### The problem
An exact reprint of every record below is required, with the pictures left out.

### Input for this task
:::
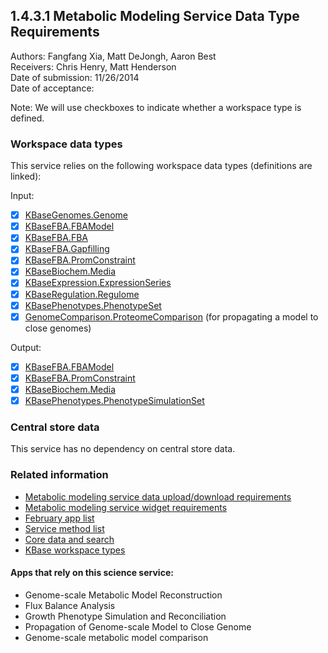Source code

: 1.4.3.1 Metabolic Modeling Service Data Type Requirements
------------------------------------------------------------------------------

Authors: Fangfang Xia, Matt DeJongh, Aaron Best  
Receivers: Chris Henry, Matt Henderson  
Date of submission: 11/26/2014  
Date of acceptance:   

Note: We will use checkboxes to indicate whether a workspace type is
defined.

### Workspace data types

This service relies on the following workspace data types (definitions are linked):

Input:
- [x] [KBaseGenomes.Genome](https://github.com/kbase/KBaseFBAModeling/blob/master/specs/Genome.spec#L368)
- [x] [KBaseFBA.FBAModel](https://github.com/kbase/KBaseFBAModeling/blob/master/specs/FBAModel.spec#L401)
- [x] [KBaseFBA.FBA](https://github.com/kbase/KBaseFBAModeling/blob/master/specs/FBAModel.spec#L608)
- [x] [KBaseFBA.Gapfilling](https://github.com/kbase/KBaseFBAModeling/blob/master/specs/FBAModel.spec#L794)
- [x] [KBaseFBA.PromConstraint](https://github.com/kbase/KBaseFBAModeling/blob/master/specs/FBAModel.spec#L1056)
- [x] [KBaseBiochem.Media](https://github.com/kbase/KBaseFBAModeling/blob/master/specs/Biochem.spec#L252)
- [x] [KBaseExpression.ExpressionSeries](https://github.com/kbase/KBaseFBAModeling/blob/master/specs/Expression.spec#L596)
- [x] [KBaseRegulation.Regulome](https://github.com/kbase/KBaseFBAModeling/blob/master/specs/Regulation.spec#L233)
- [x] [KBasePhenotypes.PhenotypeSet](https://github.com/kbase/KBaseFBAModeling/blob/master/specs/Phenotypes.spec#L102)
- [x] [GenomeComparison.ProteomeComparison](https://github.com/kbase/genome_comparison/blob/master/GenomeComparison.spec#L38) (for propagating a model to close genomes)

Output:
- [x] [KBaseFBA.FBAModel](https://github.com/kbase/KBaseFBAModeling/blob/master/specs/FBAModel.spec#L401)
- [x] [KBaseFBA.PromConstraint](https://github.com/kbase/KBaseFBAModeling/blob/master/specs/FBAModel.spec#L1056)
- [x] [KBaseBiochem.Media](https://github.com/kbase/KBaseFBAModeling/blob/master/specs/Biochem.spec#L252)
- [x] [KBasePhenotypes.PhenotypeSimulationSet](https://github.com/kbase/KBaseFBAModeling/blob/master/specs/Phenotypes.spec#L114)

### Central store data

This service has no dependency on central store data.

### Related information

- [Metabolic modeling service data upload/download requirements](https://github.com/levinas/WBS-Science-Service-Deliverables/blob/master/1.4.3.2-Metabolic-Modeling-Service-Data-Upload-Download-Requirements.md)
- [Metabolic modeling service widget requirements](https://github.com/levinas/WBS-Science-Service-Deliverables/blob/master/1.4.3.3-Metabolic-Modeling-Service-Widget-Requirements.md)
- [February app list](https://docs.google.com/spreadsheets/d/1jIyMrAnG1GJP6i0qgFmah9cM51BpcpvC-SAmPaJArM4/edit#gid=0)
- [Service method list](https://docs.google.com/spreadsheets/d/1XeYR-ZFsldHVB7I8yPkP-aGPlzXqY7cU1gTArRXZs78/edit?usp=sharing)
- [Core data and search](https://docs.google.com/spreadsheets/d/1auAfLVc1ogs6SBOIAqCp6GG8gUr19b-gW2VqSBAA7jo/edit#gid=940808100)
- [KBase workspace types](http://narrative.kbase.us/functional-site/#/spec/storage/0)

#### Apps that rely on this science service:

- Genome-scale Metabolic Model Reconstruction
- Flux Balance Analysis
- Growth Phenotype Simulation and Reconciliation
- Propagation of Genome-scale Model to Close Genome
- Genome-scale metabolic model comparison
:::
### Solution for this task
Source code

: 1.4.3.1 Metabolic Modeling Service Data Type Requirements
------------------------------------------------------------------------------

Authors: Fangfang Xia, Matt DeJongh, Aaron Best  
Receivers: Chris Henry, Matt Henderson  
Date of submission: 11/26/2014  
Date of acceptance:   

Note: We will use checkboxes to indicate whether a workspace type is
defined.

### Workspace data types

This service relies on the following workspace data types (definitions are linked):

Input:
- [x] [KBaseGenomes.Genome](https://github.com/kbase/KBaseFBAModeling/blob/master/specs/Genome.spec#L368)
- [x] [KBaseFBA.FBAModel](https://github.com/kbase/KBaseFBAModeling/blob/master/specs/FBAModel.spec#L401)
- [x] [KBaseFBA.FBA](https://github.com/kbase/KBaseFBAModeling/blob/master/specs/FBAModel.spec#L608)
- [x] [KBaseFBA.Gapfilling](https://github.com/kbase/KBaseFBAModeling/blob/master/specs/FBAModel.spec#L794)
- [x] [KBaseFBA.PromConstraint](https://github.com/kbase/KBaseFBAModeling/blob/master/specs/FBAModel.spec#L1056)
- [x] [KBaseBiochem.Media](https://github.com/kbase/KBaseFBAModeling/blob/master/specs/Biochem.spec#L252)
- [x] [KBaseExpression.ExpressionSeries](https://github.com/kbase/KBaseFBAModeling/blob/master/specs/Expression.spec#L596)
- [x] [KBaseRegulation.Regulome](https://github.com/kbase/KBaseFBAModeling/blob/master/specs/Regulation.spec#L233)
- [x] [KBasePhenotypes.PhenotypeSet](https://github.com/kbase/KBaseFBAModeling/blob/master/specs/Phenotypes.spec#L102)
- [x] [GenomeComparison.ProteomeComparison](https://github.com/kbase/genome_comparison/blob/master/GenomeComparison.spec#L38) (for propagating a model to close genomes)

Output:
- [x] [KBaseFBA.FBAModel](https://github.com/kbase/KBaseFBAModeling/blob/master/specs/FBAModel.spec#L401)
- [x] [KBaseFBA.PromConstraint](https://github.com/kbase/KBaseFBAModeling/blob/master/specs/FBAModel.spec#L1056)
- [x] [KBaseBiochem.Media](https://github.com/kbase/KBaseFBAModeling/blob/master/specs/Biochem.spec#L252)
- [x] [KBasePhenotypes.PhenotypeSimulationSet](https://github.com/kbase/KBaseFBAModeling/blob/master/specs/Phenotypes.spec#L114)

### Central store data

This service has no dependency on central store data.

### Related information

- [Metabolic modeling service data upload/download requirements](https://github.com/levinas/WBS-Science-Service-Deliverables/blob/master/1.4.3.2-Metabolic-Modeling-Service-Data-Upload-Download-Requirements.md)
- [Metabolic modeling service widget requirements](https://github.com/levinas/WBS-Science-Service-Deliverables/blob/master/1.4.3.3-Metabolic-Modeling-Service-Widget-Requirements.md)
- [February app list](https://docs.google.com/spreadsheets/d/1jIyMrAnG1GJP6i0qgFmah9cM51BpcpvC-SAmPaJArM4/edit#gid=0)
- [Service method list](https://docs.google.com/spreadsheets/d/1XeYR-ZFsldHVB7I8yPkP-aGPlzXqY7cU1gTArRXZs78/edit?usp=sharing)
- [Core data and search](https://docs.google.com/spreadsheets/d/1auAfLVc1ogs6SBOIAqCp6GG8gUr19b-gW2VqSBAA7jo/edit#gid=940808100)
- [KBase workspace types](http://narrative.kbase.us/functional-site/#/spec/storage/0)

#### Apps that rely on this science service:

- Genome-scale Metabolic Model Reconstruction
- Flux Balance Analysis
- Growth Phenotype Simulation and Reconciliation
- Propagation of Genome-scale Model to Close Genome
- Genome-scale metabolic model comparison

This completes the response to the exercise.